⟨

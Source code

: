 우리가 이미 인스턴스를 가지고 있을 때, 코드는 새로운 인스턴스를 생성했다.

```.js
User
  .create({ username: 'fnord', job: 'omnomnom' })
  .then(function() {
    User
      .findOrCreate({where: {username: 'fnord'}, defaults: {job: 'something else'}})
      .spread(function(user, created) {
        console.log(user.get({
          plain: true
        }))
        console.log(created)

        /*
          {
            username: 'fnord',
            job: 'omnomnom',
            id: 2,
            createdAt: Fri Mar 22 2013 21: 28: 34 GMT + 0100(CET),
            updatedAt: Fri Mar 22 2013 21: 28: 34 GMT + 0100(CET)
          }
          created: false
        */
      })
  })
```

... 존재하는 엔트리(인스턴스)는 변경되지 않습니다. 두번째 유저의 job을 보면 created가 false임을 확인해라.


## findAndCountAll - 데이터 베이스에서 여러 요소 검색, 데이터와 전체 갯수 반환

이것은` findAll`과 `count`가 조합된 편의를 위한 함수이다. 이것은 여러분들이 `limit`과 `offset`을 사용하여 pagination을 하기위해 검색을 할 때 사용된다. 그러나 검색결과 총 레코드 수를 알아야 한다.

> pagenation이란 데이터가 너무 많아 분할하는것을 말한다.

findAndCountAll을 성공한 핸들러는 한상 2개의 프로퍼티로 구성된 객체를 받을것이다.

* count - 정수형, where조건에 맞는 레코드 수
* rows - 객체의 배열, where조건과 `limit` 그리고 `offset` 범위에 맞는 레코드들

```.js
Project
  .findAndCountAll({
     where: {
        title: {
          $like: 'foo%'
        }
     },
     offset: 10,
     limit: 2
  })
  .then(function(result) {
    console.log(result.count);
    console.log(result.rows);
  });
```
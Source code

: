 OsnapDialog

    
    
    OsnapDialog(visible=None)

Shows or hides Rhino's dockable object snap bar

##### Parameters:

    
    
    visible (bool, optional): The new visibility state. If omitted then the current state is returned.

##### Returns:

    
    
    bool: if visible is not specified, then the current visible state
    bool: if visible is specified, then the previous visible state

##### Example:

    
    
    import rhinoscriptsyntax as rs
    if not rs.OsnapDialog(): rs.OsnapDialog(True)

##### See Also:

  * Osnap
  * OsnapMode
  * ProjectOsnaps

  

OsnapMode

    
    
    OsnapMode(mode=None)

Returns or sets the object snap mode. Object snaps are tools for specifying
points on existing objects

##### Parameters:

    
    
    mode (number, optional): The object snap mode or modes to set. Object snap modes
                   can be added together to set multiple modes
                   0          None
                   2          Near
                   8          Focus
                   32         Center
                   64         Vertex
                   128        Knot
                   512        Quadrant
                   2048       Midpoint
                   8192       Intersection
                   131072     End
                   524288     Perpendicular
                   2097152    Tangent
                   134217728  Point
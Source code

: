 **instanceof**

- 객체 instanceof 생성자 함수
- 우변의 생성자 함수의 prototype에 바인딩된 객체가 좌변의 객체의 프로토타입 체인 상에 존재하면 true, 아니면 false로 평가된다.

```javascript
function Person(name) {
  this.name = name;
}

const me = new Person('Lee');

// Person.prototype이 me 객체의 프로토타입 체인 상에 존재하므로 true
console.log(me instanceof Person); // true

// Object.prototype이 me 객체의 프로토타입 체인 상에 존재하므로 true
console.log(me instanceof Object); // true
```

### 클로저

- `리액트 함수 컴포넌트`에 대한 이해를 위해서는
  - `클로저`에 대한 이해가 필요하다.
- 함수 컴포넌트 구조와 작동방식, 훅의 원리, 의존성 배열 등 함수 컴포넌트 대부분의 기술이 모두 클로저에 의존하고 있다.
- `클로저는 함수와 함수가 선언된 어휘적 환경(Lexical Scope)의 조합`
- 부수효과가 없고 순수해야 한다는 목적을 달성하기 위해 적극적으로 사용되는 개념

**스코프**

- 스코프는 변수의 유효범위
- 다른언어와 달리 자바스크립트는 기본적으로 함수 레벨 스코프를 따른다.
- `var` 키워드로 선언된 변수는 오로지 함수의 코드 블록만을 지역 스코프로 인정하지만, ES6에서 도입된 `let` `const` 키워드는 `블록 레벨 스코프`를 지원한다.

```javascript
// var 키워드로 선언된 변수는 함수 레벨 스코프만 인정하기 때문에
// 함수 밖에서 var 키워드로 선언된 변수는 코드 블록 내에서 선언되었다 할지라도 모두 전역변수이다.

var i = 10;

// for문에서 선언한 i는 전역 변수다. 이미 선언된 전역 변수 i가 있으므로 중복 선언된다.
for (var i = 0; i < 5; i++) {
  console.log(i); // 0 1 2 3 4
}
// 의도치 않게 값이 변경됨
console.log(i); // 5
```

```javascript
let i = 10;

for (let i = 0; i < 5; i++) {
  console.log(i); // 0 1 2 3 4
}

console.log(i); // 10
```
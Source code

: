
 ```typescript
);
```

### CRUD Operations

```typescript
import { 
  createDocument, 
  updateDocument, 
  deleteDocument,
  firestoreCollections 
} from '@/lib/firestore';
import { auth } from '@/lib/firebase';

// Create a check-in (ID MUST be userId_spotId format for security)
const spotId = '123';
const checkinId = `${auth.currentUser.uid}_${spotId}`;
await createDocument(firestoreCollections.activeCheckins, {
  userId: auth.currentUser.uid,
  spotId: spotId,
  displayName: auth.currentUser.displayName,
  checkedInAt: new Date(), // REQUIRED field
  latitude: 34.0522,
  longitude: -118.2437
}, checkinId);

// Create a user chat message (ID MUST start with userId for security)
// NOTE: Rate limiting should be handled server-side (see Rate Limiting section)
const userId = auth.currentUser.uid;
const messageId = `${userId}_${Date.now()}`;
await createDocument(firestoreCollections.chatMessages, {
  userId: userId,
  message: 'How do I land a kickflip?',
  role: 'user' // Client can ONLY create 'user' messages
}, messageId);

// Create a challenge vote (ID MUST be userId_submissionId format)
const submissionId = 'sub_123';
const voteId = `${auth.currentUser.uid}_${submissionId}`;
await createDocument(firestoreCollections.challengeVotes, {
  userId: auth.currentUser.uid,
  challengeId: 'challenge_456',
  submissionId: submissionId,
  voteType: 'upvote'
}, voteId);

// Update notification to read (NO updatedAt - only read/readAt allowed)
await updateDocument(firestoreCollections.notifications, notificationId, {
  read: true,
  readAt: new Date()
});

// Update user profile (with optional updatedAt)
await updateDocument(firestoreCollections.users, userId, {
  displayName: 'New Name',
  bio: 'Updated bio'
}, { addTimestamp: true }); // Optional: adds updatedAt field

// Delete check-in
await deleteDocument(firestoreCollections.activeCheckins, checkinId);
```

⟩

> Exercise prompt
Locate the string "result" in the listing above and copy every line where it occurs.

> Answer section
  .then(function(result) {
    console.log(result.count);
    console.log(result.rows);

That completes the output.